Source data START

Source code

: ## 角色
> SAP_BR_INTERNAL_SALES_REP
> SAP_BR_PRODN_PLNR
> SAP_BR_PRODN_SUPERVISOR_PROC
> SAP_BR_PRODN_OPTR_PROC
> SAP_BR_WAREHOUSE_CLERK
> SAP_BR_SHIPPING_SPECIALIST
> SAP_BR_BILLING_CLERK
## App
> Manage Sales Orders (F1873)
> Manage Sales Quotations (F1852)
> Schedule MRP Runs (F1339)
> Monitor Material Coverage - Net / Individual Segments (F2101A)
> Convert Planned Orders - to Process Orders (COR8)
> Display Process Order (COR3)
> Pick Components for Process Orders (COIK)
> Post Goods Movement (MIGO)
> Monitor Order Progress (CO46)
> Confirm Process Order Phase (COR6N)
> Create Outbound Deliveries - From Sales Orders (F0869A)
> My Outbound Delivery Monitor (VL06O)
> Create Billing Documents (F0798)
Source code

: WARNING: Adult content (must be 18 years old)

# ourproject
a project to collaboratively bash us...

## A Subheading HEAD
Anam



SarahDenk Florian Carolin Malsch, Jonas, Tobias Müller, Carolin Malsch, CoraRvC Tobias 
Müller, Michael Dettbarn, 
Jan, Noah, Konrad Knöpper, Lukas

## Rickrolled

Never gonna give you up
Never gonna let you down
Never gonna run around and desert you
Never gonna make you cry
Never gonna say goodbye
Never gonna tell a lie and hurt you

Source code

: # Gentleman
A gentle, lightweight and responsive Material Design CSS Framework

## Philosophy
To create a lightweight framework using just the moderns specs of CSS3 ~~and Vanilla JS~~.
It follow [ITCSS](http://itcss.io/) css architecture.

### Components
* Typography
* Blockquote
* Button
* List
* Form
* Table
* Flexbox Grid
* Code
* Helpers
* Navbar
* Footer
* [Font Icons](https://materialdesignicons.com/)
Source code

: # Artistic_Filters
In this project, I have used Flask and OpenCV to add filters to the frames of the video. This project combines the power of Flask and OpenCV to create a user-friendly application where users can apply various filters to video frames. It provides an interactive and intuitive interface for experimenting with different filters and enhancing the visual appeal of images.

Source data END

Task instructions -> Say how many lines in the records hold "Monitor", with the number as the whole reply.

Exercise response -> 3